Around the world, debates proliferate about the problem of unfettered information flooding social media, uploaded by people with no consideration for journalist ethics, impartiality or even the truth. Of particular concern is the effect such misinformation can have on those most impressionable.
"The aim is to teach students to identify fake news, and now it's part of the national curriculum because the country has decided it's necessary," said Leandro Beguoci, editorial director at Brazilian education specialists Nova Escola.
"The proliferation of social media networks have created an urgent situation in this respect," Beguoci said.

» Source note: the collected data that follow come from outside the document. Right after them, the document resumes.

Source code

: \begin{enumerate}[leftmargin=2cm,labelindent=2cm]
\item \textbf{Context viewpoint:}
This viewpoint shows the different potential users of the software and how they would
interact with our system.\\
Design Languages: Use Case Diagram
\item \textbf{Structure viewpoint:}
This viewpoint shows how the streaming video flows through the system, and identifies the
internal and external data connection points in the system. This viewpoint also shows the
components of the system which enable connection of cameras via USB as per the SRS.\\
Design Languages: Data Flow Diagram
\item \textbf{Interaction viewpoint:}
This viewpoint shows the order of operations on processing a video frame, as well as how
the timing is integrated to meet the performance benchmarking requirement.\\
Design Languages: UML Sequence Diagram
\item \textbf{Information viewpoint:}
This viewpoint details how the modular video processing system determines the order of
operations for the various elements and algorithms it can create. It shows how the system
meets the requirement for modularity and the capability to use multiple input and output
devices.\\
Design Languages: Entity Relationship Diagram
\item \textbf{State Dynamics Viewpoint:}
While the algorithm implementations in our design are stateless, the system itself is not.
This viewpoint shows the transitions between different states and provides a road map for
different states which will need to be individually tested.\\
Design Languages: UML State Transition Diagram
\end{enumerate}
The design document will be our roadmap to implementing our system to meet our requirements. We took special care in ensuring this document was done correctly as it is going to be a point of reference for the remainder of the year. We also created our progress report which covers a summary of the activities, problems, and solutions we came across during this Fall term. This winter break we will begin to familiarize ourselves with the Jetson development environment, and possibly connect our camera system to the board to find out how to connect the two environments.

Media analysis studies became compulsory in December, 2017, but have been offered alongside traditional subjects like mathematics and history for years in some Brazilian schools.

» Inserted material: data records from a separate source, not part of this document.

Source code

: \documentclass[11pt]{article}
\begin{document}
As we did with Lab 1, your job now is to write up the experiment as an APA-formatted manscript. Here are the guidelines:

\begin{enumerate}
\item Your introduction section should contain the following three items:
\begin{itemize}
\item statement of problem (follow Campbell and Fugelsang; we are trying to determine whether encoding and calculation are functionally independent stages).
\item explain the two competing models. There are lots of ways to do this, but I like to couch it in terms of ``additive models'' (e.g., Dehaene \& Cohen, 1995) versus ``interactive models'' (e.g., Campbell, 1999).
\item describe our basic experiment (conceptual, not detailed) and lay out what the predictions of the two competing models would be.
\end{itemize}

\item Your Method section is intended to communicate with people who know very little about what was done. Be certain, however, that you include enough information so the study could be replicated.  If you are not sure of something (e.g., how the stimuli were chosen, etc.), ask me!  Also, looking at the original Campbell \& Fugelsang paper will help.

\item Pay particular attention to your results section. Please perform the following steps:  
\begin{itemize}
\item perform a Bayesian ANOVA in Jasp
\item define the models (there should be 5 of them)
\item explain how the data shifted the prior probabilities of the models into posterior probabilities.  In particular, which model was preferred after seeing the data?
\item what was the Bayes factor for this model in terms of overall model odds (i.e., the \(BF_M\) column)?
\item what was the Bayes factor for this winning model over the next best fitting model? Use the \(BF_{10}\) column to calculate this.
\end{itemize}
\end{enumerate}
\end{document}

Kayo Rodrigues, 14, said the Brazilian press is not perfect, but plays a vital role in combating fake news "because not everyone has the internet or the tools to check facts."
She enrolled in the "Young Press" program launched six years ago in the Casa Blanca public school in São Paulo.
At Casa Blanca, teachers Lucilene Varandas and Hildenor Gomes do Santos ensure their students, aged eight to 14, know not to take everything they watch or read at face value.
'Think about clicks'
"When I receive a piece of information, I look for it on the Internet and ask myself if it's true," said Helena Vital, 11, whose parents are teachers. She said the programme has taught her to view the media from a different perspective.
"Now I know that things aren't so bad, the whole country isn't going to collapse," added Vital, who said that consuming news without questioning it "leaves people sad" and that "there are many negative things that aren't true."
The children do not have the tools to systematically check everything, but "they look at the articles, who wrote them, who could be interested in them and where they're published, which are all ways of questioning the information," said Varandas, who is looking to create partnerships with fact-checking agencies to expand the children's education.
The measures seem to be working despite the children's young age.
"All it takes is one click to share false news; this project teaches me to think about my clicks," said Rodrigues, daughter of a shopkeeper and a manicurist.
The students enrolled in "Young Press" have also been analyzing local media stories about the project, and even found inaccuracies.
AFP was told its own coverage would be equally scrutinised.
With a population of almost 208 million people, Brazil has a massive social media presence: 120 million WhatsApp users, more than 100 million people on Facebook and another 50 million signed up to Instagram.
"In the past, kids were taught by their parents, but now that happens through a variety of means, something which alters the role of the school," said Beguoci, a trained journalist.
"What's so interesting in Brazil is that media and technological literacy are considered as important as classical literacy."
'Digital age natives'
Beguoci denies that information analysis is an additional burden on the education system, saying it rather offers "a context that can improve education."
"We're talking about things that are part of the student's world," he said.
For Verônica Martins Cannatá, who coordinates technology and communication studies at the private Dante Alighieri school, children have their own responsibility when it comes to fake news.
"Technology has facilitated communication, but the time has come to question its content," she said.
"As natives of the digital age, children and teenagers must take the responsibility to analyze that content before reproducing it."
Dante Alighieri has been analyzing media content for 11 years and has also brought the fight against fake news into the classroom.
Children are born "with ingenuity," but at school they acquire "a critical eye and no longer consume information in the same way," said Martins Cannatá.
Such media analysis studies will not necessarily create a new generation of wannabe reporters, though.
Vital, for one, is suspicious about the press that "is sometimes flawed in its credibility."
Asked if she would like to one day become a journalist, Vital said: "I prefer swimming!"